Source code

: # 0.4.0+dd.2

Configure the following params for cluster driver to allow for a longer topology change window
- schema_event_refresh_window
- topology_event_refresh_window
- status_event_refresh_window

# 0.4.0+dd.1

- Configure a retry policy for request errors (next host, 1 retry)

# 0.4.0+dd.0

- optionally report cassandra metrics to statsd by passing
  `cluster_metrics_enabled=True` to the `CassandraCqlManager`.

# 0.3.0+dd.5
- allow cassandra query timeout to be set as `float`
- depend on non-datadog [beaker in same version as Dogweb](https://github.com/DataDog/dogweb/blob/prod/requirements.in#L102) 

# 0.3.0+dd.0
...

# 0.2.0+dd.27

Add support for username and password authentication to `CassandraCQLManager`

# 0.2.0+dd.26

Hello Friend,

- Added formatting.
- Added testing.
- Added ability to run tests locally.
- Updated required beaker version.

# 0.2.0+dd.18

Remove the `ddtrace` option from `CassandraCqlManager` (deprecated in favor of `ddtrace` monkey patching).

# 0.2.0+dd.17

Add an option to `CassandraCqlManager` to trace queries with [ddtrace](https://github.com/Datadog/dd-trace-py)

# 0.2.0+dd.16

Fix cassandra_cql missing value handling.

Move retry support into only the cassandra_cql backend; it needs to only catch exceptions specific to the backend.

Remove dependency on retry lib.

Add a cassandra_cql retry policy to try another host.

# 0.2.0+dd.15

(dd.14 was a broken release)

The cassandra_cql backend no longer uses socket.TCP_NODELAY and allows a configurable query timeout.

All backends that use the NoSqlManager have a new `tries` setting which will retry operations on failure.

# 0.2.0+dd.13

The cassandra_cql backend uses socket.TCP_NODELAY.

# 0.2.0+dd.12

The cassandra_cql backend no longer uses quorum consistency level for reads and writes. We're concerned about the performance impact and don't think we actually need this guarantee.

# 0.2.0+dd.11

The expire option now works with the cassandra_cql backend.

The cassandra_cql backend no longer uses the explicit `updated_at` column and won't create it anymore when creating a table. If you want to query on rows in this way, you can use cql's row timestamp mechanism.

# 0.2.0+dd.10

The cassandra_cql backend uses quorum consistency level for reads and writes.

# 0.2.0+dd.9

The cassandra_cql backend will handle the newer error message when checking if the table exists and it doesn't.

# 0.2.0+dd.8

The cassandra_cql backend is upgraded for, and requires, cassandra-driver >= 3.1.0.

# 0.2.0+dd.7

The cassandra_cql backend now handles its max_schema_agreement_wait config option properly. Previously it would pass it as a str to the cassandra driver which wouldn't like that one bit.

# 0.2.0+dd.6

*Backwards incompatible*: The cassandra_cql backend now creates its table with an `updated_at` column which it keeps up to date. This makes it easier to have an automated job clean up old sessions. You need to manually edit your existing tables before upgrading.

━━━━━━━━━━━━━━━━

**TASK ITEM:** Repeat, exactly and in full, the records shown above.

**YOUR RESPONSE:**
Source code

: # 0.4.0+dd.2

Configure the following params for cluster driver to allow for a longer topology change window
- schema_event_refresh_window
- topology_event_refresh_window
- status_event_refresh_window

# 0.4.0+dd.1

- Configure a retry policy for request errors (next host, 1 retry)

# 0.4.0+dd.0

- optionally report cassandra metrics to statsd by passing
  `cluster_metrics_enabled=True` to the `CassandraCqlManager`.

# 0.3.0+dd.5
- allow cassandra query timeout to be set as `float`
- depend on non-datadog [beaker in same version as Dogweb](https://github.com/DataDog/dogweb/blob/prod/requirements.in#L102) 

# 0.3.0+dd.0
...

# 0.2.0+dd.27

Add support for username and password authentication to `CassandraCQLManager`

# 0.2.0+dd.26

Hello Friend,

- Added formatting.
- Added testing.
- Added ability to run tests locally.
- Updated required beaker version.

# 0.2.0+dd.18

Remove the `ddtrace` option from `CassandraCqlManager` (deprecated in favor of `ddtrace` monkey patching).

# 0.2.0+dd.17

Add an option to `CassandraCqlManager` to trace queries with [ddtrace](https://github.com/Datadog/dd-trace-py)

# 0.2.0+dd.16

Fix cassandra_cql missing value handling.

Move retry support into only the cassandra_cql backend; it needs to only catch exceptions specific to the backend.

Remove dependency on retry lib.

Add a cassandra_cql retry policy to try another host.

# 0.2.0+dd.15

(dd.14 was a broken release)

The cassandra_cql backend no longer uses socket.TCP_NODELAY and allows a configurable query timeout.

All backends that use the NoSqlManager have a new `tries` setting which will retry operations on failure.

# 0.2.0+dd.13

The cassandra_cql backend uses socket.TCP_NODELAY.

# 0.2.0+dd.12

The cassandra_cql backend no longer uses quorum consistency level for reads and writes. We're concerned about the performance impact and don't think we actually need this guarantee.

# 0.2.0+dd.11

The expire option now works with the cassandra_cql backend.

The cassandra_cql backend no longer uses the explicit `updated_at` column and won't create it anymore when creating a table. If you want to query on rows in this way, you can use cql's row timestamp mechanism.

# 0.2.0+dd.10

The cassandra_cql backend uses quorum consistency level for reads and writes.

# 0.2.0+dd.9

The cassandra_cql backend will handle the newer error message when checking if the table exists and it doesn't.

# 0.2.0+dd.8

The cassandra_cql backend is upgraded for, and requires, cassandra-driver >= 3.1.0.

# 0.2.0+dd.7

The cassandra_cql backend now handles its max_schema_agreement_wait config option properly. Previously it would pass it as a str to the cassandra driver which wouldn't like that one bit.

# 0.2.0+dd.6

*Backwards incompatible*: The cassandra_cql backend now creates its table with an `updated_at` column which it keeps up to date. This makes it easier to have an automated job clean up old sessions. You need to manually edit your existing tables before upgrading.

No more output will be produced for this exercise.